[[ Records shown, beginning ]]
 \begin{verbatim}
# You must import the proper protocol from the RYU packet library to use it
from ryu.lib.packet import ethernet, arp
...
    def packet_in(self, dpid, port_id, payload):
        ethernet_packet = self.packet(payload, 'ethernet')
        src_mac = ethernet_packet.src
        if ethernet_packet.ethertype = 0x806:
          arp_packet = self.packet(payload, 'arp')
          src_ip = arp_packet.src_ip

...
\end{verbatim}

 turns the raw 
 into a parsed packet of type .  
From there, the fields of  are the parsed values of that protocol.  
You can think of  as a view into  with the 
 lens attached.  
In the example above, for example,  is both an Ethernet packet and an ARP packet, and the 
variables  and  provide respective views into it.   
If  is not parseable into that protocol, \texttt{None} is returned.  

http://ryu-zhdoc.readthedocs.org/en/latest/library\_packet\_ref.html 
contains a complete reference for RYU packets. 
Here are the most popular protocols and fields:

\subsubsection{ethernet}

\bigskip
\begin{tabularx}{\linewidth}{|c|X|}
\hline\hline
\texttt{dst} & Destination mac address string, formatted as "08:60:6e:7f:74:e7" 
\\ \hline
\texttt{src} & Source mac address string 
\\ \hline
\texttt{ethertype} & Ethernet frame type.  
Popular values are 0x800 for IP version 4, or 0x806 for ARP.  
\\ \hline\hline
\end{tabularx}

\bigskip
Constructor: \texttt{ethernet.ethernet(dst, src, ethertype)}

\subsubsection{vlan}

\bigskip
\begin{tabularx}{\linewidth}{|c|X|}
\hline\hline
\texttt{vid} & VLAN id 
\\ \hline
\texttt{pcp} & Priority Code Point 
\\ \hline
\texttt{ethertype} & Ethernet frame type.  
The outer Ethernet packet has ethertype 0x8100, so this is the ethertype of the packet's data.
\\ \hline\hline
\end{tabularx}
[[ Records shown, end ]]
▸ Task goal
Begin at the line that has "# You must import" in the entries above; stop after the line that has "src_mac = ethernet_packet.src". Transcribe exactly those lines and no others.

▸ Written solution
# You must import the proper protocol from the RYU packet library to use it
from ryu.lib.packet import ethernet, arp
...
    def packet_in(self, dpid, port_id, payload):
        ethernet_packet = self.packet(payload, 'ethernet')
        src_mac = ethernet_packet.src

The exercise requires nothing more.